相変わらず続く怒涛の会議のなか次の仕事の準備とかを細々と。そんななかジュリエットからお礼の返事が来る。リップ・サーヴィスではなくとてもあのワークショップの「知的水準」を楽しんだということである。これもご出席の皆様のお陰であります。また再会をということであるが、あのペンシルヴェニア企画も完全になくなったわけでもないようなので、近いうちにお会いできる可能性もあるし、日本で精神分析系のイヴェントをやる可能性もあるので、その際にもという気がいましている。私としてはすでにお気づきの方もあるだろうけれども、なんとまあMacCannellという発音を終始一貫間違っていたことを謝る(すいませんでした!)。これに対してもとてもユーモアのあるお返事をいただく(二重にすいません!)。それに小生の読み原稿の中にも目を疑うような間違い(単数・複数系の)があり、やはり非常時の中での急いだ準備のボロがでた形。この失態で昔のことを思い出す。小生が学部生のときにKOがFrank Kermodeを呼んだことがあって、当然のことながら司会は安東伸介先生。安東先生はかの地にあってもそのimpeccable accentが伝説になるような先生で、最近では斎藤兆史先生のご著書にもそれが触れられている。その時小生は録音係りを拝命し、いまでもそのテープが手元にあって安東先生の見事な発音に感心したりもする(どうも英語帝国主義的エントリーですいません)。その安東先生がこれも終始一貫してKermodeという発音の際に後ろのシラブルの二重母音をいかにもブリティッシュ風の曖昧母音を入れて発音されていた。もちろんBBCの辞書などでお調べではあったようだ。その後の懇親会の席でたまたま小生がクソ生意気な学部生のへたくそな英語でKermode教授にバカ丸出しの質問なんぞをしていると、安東先生がいささか酩酊されてこちらにいらっしゃり件のKermode教授のfamily nameの発音が正しかったのかどうかお聞きになった際のKermodeの反応がじつによかった。とても恥ずかしそうな表情をされてはにかむようにI think I'm Kermodeと前のシラブルにストレスを置いて答えていたことをいまさらながらに思い出したりもするが、安東先生と自分を暗に比較したりすること事態に小生の防衛的な厚顔無恥が露ではあるが。まったく恣意的に連想するとこれまで職業上「本場」からの幾多の大物教授にお会いしてきたが、ほぼ例外なくniceな印象があるのだが、数少ない例外はあの小説の勃興のイアン・ワット先生でこれも昔明治大学で英文学会があったとき確か講演をされたがその英語があまりにひどくてほぼ聞き取り不能、というのがその場の大多数の意見。つまり日本人の聞き取り能力をはるかに越えたひどい英語の発音であった。それにマイクをじつにおざなりに使用されつまりオーディエンス無視のスタイルとも受け取れる感じでもあった。それ以外にも滞在中の態度もなかなか見上げたものであったらしい。その後知ることになるのだが、この先生、戦時中にあの「戦場にかける橋」の史実の部分で旧日本軍の捕虜として虐待を受けていたわけで、日本人が嫌いであると公言していたことも知られている。しかしあのこととこのことはやはり繋がるのだろうか。まあすべて仄聞だから確かなことは分からないけれど・・・なんて会議の疲労で仕事から逃避のエントリです。

英語達人列伝―あっぱれ、日本人の英語 (中公新書)

英語達人列伝―あっぱれ、日本人の英語 (中公新書)

注記:つまり安東先生がKermodeの後ろのシラブルにストレスを置いて発音されたという意味です。

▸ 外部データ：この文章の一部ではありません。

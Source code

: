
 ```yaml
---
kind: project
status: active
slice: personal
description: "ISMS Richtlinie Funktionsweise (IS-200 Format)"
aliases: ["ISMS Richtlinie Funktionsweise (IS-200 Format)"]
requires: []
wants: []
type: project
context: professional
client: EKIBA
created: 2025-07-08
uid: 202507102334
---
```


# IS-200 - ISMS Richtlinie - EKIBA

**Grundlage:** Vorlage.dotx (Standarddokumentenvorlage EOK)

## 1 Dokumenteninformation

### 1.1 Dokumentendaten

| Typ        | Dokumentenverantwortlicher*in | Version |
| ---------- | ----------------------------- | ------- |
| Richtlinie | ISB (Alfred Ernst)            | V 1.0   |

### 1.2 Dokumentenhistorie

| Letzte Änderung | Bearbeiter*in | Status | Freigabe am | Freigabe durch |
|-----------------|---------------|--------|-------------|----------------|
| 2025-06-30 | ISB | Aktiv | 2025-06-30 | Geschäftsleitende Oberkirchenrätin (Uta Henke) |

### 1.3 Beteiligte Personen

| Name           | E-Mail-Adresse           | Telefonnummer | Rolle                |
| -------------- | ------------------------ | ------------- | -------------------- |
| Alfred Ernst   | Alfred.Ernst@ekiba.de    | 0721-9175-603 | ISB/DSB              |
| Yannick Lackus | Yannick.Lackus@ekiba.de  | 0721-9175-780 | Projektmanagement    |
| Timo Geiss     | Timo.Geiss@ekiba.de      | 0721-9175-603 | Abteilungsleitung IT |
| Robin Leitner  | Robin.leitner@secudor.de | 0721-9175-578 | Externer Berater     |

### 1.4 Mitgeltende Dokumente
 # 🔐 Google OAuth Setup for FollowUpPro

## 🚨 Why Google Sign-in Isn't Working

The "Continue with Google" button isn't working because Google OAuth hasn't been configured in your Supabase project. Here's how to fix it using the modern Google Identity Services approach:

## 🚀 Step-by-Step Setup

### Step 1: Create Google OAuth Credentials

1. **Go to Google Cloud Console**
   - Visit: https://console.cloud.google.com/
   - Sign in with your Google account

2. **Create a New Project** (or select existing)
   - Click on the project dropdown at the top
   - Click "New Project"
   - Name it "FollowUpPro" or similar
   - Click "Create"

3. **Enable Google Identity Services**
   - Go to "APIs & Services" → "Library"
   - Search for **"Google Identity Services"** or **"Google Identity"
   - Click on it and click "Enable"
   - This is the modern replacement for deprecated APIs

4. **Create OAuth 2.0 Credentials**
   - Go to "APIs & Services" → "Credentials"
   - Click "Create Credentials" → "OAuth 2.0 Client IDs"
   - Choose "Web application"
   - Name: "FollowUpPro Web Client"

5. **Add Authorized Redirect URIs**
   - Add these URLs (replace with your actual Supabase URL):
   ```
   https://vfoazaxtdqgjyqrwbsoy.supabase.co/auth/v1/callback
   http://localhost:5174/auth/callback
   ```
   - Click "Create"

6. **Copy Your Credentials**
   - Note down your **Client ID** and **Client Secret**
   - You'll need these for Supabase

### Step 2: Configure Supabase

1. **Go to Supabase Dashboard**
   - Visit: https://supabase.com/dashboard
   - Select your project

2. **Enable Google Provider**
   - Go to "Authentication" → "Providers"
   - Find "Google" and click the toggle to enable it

注記2:イアン・ワット先生が日本人嫌いであると公言していたという証言がある某日本人で在米英文学者であった方の本には重大な事実誤認があるという指摘がかつてあったことを思い出す。まあやたら自分はサイードやジェイムソンと懇意であることが強調されていてあまり好印象がなかったが、この方も最近鬼籍に入られた。